Aid for Trade: a New Issue in the WTO

Working and discussion papers
January 2007
Sheila Page
The explicit recognition of a WTO interest in and responsibility for aid at its Sixth Ministerial Conference in Hong Kong raised high expectations that it would now be possible to ensure that no country lost from the Doha negotiations and that developing countries would receive the assistance that they needed to take advantage of any improved access to markets. But there was also concern because of disappointment at both the limited results of the technical assistance mentioned so frequently in the Uruguay Round Agreement and the failure of the Integrated Framework to guarantee that donors responded to identified needs. After considering the scope and mechanisms for Aid for Trade from March to July, and receiving submissions from both international organizations and WTO member countries, the WTO Aid for Trade Task Force3 submitted its recommendations to the WTO General Council of 27-28 July 2006 (perhaps the only Doha Round deadline which was met). The General Council took note of them, and considered them formally in October 2006.

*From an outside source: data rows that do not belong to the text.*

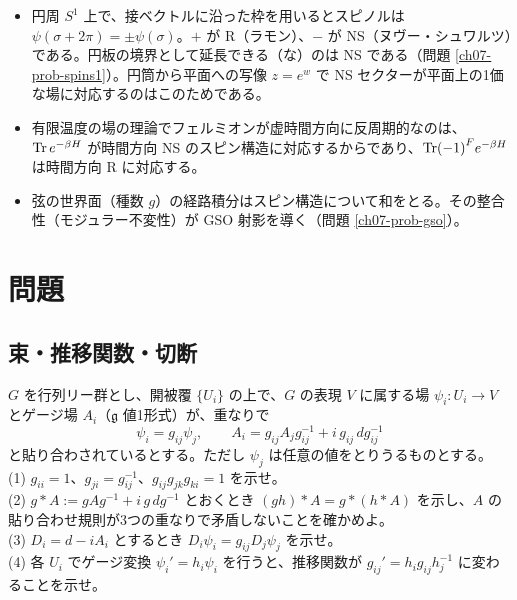 \begin{physbox}[：スピン構造とフェルミオンの境界条件]
\begin{itemize}
\item 円周 $S^1$ 上で、接ベクトルに沿った枠を用いるとスピノルは $\psi(\sigma+2\pi)=\pm\psi(\sigma)$。$+$ が R（ラモン）、$-$ が NS（ヌヴー・シュワルツ）である。円板の境界として延長できる（な）のは NS である（問題 \ref{ch07-prob-spins1}）。円筒から平面への写像 $z=e^{w}$ で NS セクターが平面上の1価な場に対応するのはこのためである。
\item 有限温度の場の理論でフェルミオンが虚時間方向に反周期的なのは、$\Tr e^{-\beta H}$ が時間方向 NS のスピン構造に対応するからであり、$\Tr(-1)^Fe^{-\beta H}$ は時間方向 R に対応する。
\item 弦の世界面（種数 $g$）の経路積分はスピン構造について和をとる。その整合性（モジュラー不変性）が GSO 射影を導く（問題 \ref{ch07-prob-gso}）。
\end{itemize}
\end{physbox}

\section{問題}

\subsection{束・推移関数・切断}

\begin{problem}[難易度 A]\label{ch07-prob-cocycle}
$G$ を行列リー群とし、開被覆 $\{U_i\}$ の上で、$G$ の表現 $V$ に属する場 $\psi_i\colon U_i\to V$ とゲージ場 $A_i$（$\mathfrak g$ 値1形式）が、重なりで
\[
\psi_i=g_{ij}\psi_j,\qquad A_i=g_{ij}A_jg_{ij}^{-1}+i\,g_{ij}\,dg_{ij}^{-1}
\]
と貼り合わされているとする。ただし $\psi_j$ は任意の値をとりうるものとする。\\
(1) $g_{ii}=1$、$g_{ji}=g_{ij}^{-1}$、$g_{ij}g_{jk}g_{ki}=1$ を示せ。\\
(2) $g\ast A:=gAg^{-1}+i\,g\,dg^{-1}$ とおくとき $(gh)\ast A=g\ast(h\ast A)$ を示し、$A$ の貼り合わせ規則が3つの重なりで矛盾しないことを確かめよ。\\
(3) $D_i=d-iA_i$ とするとき $D_i\psi_i=g_{ij}D_j\psi_j$ を示せ。\\
(4) 各 $U_i$ でゲージ変換 $\psi_i'=h_i\psi_i$ を行うと、推移関数が $g_{ij}'=h_ig_{ij}h_j^{-1}$ に変わることを示せ。
\end{problem}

Everyone could agree in principle that Aid for Trade is a good thing. The problem was to move to specific proposals that observe the principles of both aid and trade and that could obtain consensus from all WTO members and the support of a range of other institutions, including the international financial institutions, regional organizations, and non-trade elements of the governments of both donor and recipient countries. This paper will first review what types of aid would meet WTO-related needs, and the types needed more broadly to help countries use trade as part of their development strategies. Secondly, it will consider how to decide which needs and which countries or regions should receive Aid for Trade. It will then discuss how to apply some of the general principles for aid which any scheme should take into account. The final section will analyze what any Aid for Trade package should include, taking into account the different types of need identified, the different timing of needs (adjustment to specific changes in the trading system and long-term development), and the different principles which tend to guide the aid and trade discourses, and consider how the proposals made by the WTO Aid for Trade Task Force meet these requirements.